Creating a culture of patient safety in teaching hospitals results in safer care delivery. The many demands of the current clinical learning environment make it challenging to routinely and effectively include bedside teaching and role-modeling of patient safety. We used a “positive deviance” model, which has been applied in various settings to help change cultural practices, to identify clinical faculty who model and teach patient safety principles during direct patient care. We sought nominations annually from learners and faculty for “Patient Safety Teaching Champions,” who were then selected and provided a public award. In addition, these awardees were invited to join a longitudinal learning community, convening 4-5 times for 90-minute weekly meetings, which employed Experiential Learning and critical reflection to identify attitudes and behaviors faculty utilized to teach and role-model patient safety.
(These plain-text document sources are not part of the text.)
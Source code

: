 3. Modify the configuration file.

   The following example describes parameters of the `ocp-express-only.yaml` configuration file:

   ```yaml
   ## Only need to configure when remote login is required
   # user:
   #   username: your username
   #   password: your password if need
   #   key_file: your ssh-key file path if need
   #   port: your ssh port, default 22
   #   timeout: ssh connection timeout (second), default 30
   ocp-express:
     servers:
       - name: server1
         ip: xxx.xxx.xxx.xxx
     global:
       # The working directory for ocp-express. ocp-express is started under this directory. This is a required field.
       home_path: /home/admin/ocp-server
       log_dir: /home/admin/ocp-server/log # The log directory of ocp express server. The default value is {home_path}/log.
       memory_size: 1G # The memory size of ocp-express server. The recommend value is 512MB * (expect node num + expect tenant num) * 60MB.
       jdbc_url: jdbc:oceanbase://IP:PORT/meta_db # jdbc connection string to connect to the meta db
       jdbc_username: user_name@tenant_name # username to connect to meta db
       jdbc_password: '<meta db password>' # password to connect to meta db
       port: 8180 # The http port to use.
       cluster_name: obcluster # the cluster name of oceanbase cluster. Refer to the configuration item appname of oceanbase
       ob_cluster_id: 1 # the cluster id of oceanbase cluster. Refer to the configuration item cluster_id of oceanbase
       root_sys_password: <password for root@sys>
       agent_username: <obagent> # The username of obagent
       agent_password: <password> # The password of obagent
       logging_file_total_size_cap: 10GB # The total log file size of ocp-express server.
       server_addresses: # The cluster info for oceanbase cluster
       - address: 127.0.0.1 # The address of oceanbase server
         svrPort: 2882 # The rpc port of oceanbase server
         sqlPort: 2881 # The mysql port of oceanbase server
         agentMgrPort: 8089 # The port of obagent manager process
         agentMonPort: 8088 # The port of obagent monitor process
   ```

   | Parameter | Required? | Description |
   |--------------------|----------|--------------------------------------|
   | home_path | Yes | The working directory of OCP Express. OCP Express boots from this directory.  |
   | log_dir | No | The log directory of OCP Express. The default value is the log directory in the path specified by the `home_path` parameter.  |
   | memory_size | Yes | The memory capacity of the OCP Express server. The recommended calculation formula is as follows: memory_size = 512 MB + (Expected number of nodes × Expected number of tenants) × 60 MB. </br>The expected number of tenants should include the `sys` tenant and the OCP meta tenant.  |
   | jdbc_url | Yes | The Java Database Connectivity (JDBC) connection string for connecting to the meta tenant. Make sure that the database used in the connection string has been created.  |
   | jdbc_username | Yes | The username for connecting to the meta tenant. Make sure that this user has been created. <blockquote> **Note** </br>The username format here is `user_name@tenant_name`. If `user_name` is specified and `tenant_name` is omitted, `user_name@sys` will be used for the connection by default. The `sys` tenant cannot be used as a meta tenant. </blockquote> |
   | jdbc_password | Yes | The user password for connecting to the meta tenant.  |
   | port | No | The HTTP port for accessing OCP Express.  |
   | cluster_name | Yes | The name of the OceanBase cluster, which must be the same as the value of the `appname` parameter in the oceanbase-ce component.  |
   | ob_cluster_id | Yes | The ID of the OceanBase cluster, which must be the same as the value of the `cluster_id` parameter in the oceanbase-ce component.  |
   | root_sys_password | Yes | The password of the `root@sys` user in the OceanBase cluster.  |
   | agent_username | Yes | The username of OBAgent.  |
Faculty also observed these participants during routine clinical teaching and provided feedback and reinforcement of effective patient safety teaching methods. Ninety-two percent of participants from the first two cohorts agreed that the learning community meetings helped to prepare them to better teach patient safety at the bedside and that they learned new teaching strategies. In 2020, we are currently running our fourth cohort of Patient Safety Teaching Champions at Dell Medical School.